Les gardes statiques ont vocation à sécuriser les locaux de certaines organisations et institutions. Nous voulons leur substituer des gardes dynamiques. Ces dernières sont d'abord beaucoup plus efficaces dans la lutte contre le terrorisme et en termes de protection policière, car le terroriste peut craindre à chaque instant de tomber sur une patrouille, alors qu'il sait où sont postées les gardes fixes. Elles permettent ensuite de dégager 220 équivalents temps plein afin de renforcer le dispositif de présence sur le terrain. J'ai d'ores et déjà donné des instructions pour que, devant certains édifices publics comme les préfectures, la substitution entre garde statique et garde dynamique s'effectue dès la semaine prochaine.

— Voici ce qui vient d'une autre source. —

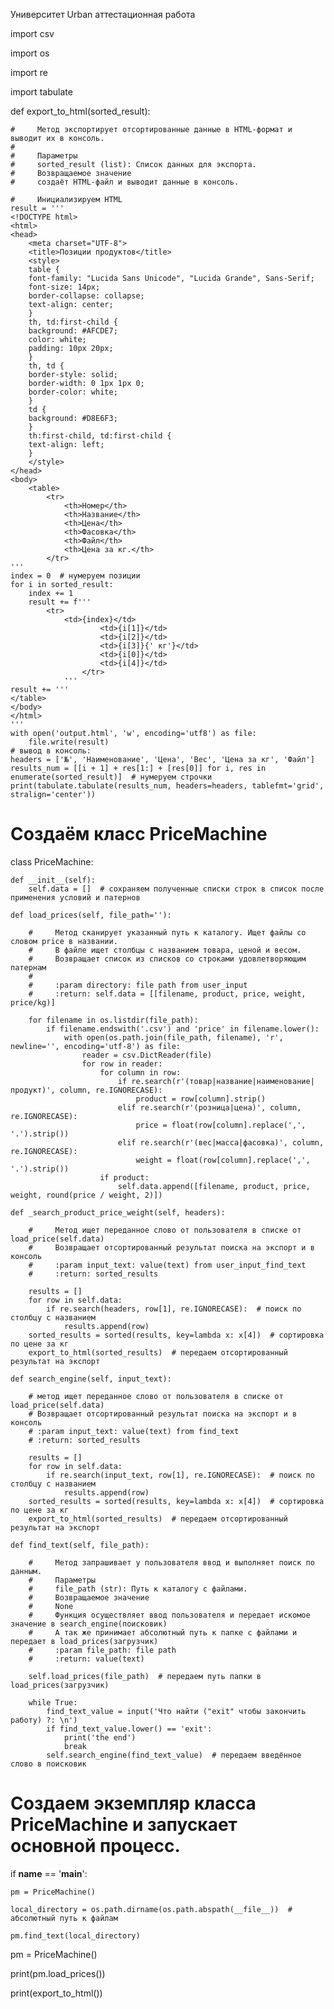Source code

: Университет Urban аттестационная работа

import csv

import os

import re

import tabulate


def export_to_html(sorted_result):

    #     Метод экспортирует отсортированные данные в HTML-формат и выводит их в консоль.
    #
    #     Параметры
    #     sorted_result (list): Список данных для экспорта.
    #     Возвращаемое значение
    #     создаёт HTML-файл и выводит данные в консоль.

    #     Инициализируем HTML
    result = '''
    <!DOCTYPE html>
    <html>
    <head>
        <meta charset="UTF-8">
        <title>Позиции продуктов</title>
        <style>           
        table {
        font-family: "Lucida Sans Unicode", "Lucida Grande", Sans-Serif;
        font-size: 14px;
        border-collapse: collapse;
        text-align: center;
        }
        th, td:first-child {
        background: #AFCDE7;
        color: white;
        padding: 10px 20px;
        }
        th, td {
        border-style: solid;
        border-width: 0 1px 1px 0;
        border-color: white;
        }
        td {
        background: #D8E6F3;
        }
        th:first-child, td:first-child {
        text-align: left;
        }
        </style>           
    </head>
    <body>
        <table>
            <tr>
                <th>Номер</th>
                <th>Название</th>
                <th>Цена</th>
                <th>Фасовка</th>
                <th>Файл</th>
                <th>Цена за кг.</th>
            </tr>
    '''
    index = 0  # нумеруем позиции
    for i in sorted_result:
        index += 1
        result += f'''
            <tr>
                <td>{index}</td>
                        <td>{i[1]}</td>
                        <td>{i[2]}</td>
                        <td>{i[3]}{' кг'}</td>
                        <td>{i[0]}</td>
                        <td>{i[4]}</td>
                    </tr>
                '''
    result += '''
    </table>
    </body>
    </html>
    '''
    with open('output.html', 'w', encoding='utf8') as file:
        file.write(result)
    # вывод в консоль:
    headers = ['№', 'Наименование', 'Цена', 'Вес', 'Цена за кг', 'Файл']
    results_num = [[i + 1] + res[1:] + [res[0]] for i, res in enumerate(sorted_result)]  # нумеруем строчки
    print(tabulate.tabulate(results_num, headers=headers, tablefmt='grid', stralign='center'))
    

#     Создаём класс PriceMachine
class PriceMachine:

    def __init__(self):
        self.data = []  # сохраняем полученные списки строк в список после применения условий и патернов
    
    def load_prices(self, file_path=''):

        #     Метод сканирует указанный путь к каталогу. Ищет файлы со словом price в названии.
        #     В файле ищет столбцы с названием товара, ценой и весом.
        #     Возвращает список из списков со строками удовлетворяющим патернам
        #
        #     :param directory: file path from user_input
        #     :return: self.data = [[filename, product, price, weight, price/kg)]

        for filename in os.listdir(file_path):
            if filename.endswith('.csv') and 'price' in filename.lower():
                with open(os.path.join(file_path, filename), 'r', newline='', encoding='utf-8') as file:
                    reader = csv.DictReader(file)
                    for row in reader:
                        for column in row:
                            if re.search(r'(товар|название|наименование|продукт)', column, re.IGNORECASE):
                                product = row[column].strip()  
                            elif re.search(r'(розница|цена)', column, re.IGNORECASE):
                                price = float(row[column].replace(',', '.').strip())  
                            elif re.search(r'(вес|масса|фасовка)', column, re.IGNORECASE):
                                weight = float(row[column].replace(',', '.').strip())  
                        if product:
                            self.data.append([filename, product, price, weight, round(price / weight, 2)])
        
    def _search_product_price_weight(self, headers):

        #     Метод ищет переданное слово от пользователя в списке от load_price(self.data)
        #     Возвращает отсортированный результат поиска на экспорт и в консоль
        #     :param input_text: value(text) from user_input_find_text
        #     :return: sorted_results

        results = []
        for row in self.data:
            if re.search(headers, row[1], re.IGNORECASE):  # поиск по столбцу с названием
                results.append(row)
        sorted_results = sorted(results, key=lambda x: x[4])  # сортировка по цене за кг
        export_to_html(sorted_results)  # передаем отсортированный результат на экспорт

    def search_engine(self, input_text):

        # метод ищет переданное слово от пользователя в списке от load_price(self.data)
        # Возвращает отсортированный результат поиска на экспорт и в консоль
        # :param input_text: value(text) from find_text
        # :return: sorted_results

        results = []
        for row in self.data:
            if re.search(input_text, row[1], re.IGNORECASE):  # поиск по столбцу с названием
                results.append(row)
        sorted_results = sorted(results, key=lambda x: x[4])  # сортировка по цене за кг
        export_to_html(sorted_results)  # передаем отсортированный результат на экспорт

    def find_text(self, file_path):

        #     Метод запрашивает у пользователя ввод и выполняет поиск по данным.
        #     Параметры
        #     file_path (str): Путь к каталогу с файлами.
        #     Возвращаемое значение
        #     None
        #     Функция осуществляет ввод пользователя и передает искомое значение в search_engine(поисковик)
        #     А так же принимает абсолютный путь к папке с файлами и передает в load_prices(загрузчик)
        #     :param file_path: file path
        #     :return: value(text)

        self.load_prices(file_path)  # передаем путь папки в load_prices(загрузчик)

        while True:
            find_text_value = input('Что найти ("exit" чтобы закончить работу) ?: \n')
            if find_text_value.lower() == 'exit':
                print('the end')
                break
            self.search_engine(find_text_value)  # передаем введённое слово в поисковик


# Создаем экземпляр класса PriceMachine и запускает основной процесс.

if __name__ == '__main__':

    pm = PriceMachine()
    
    local_directory = os.path.dirname(os.path.abspath(__file__))  # абсолютный путь к файлам
    
    pm.find_text(local_directory)

    
pm = PriceMachine()

print(pm.load_prices())

print(export_to_html())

Aujourd'hui, les forces de sécurité sont aussi dans l'obligation d'assurer le transfèrement vers les hôpitaux des gardés à vue en cas d'ivresse manifeste. J'ai dégagé un crédit qui permettra de passer une convention avec la médecine de ville et avec SOS Médecins afin que les médecins se déplacent dans les commissariats. Je souhaite que ce dispositif conventionnel se mette en place dans les meilleurs délais. J'ai donné hier des consignes aux préfets et aux directeurs départementaux de la sécurité publique (DDSP) pour qu'ils prennent contact avec la médecine de ville dès le début de la semaine prochaine afin que nous puissions dégager des ressources rapidement.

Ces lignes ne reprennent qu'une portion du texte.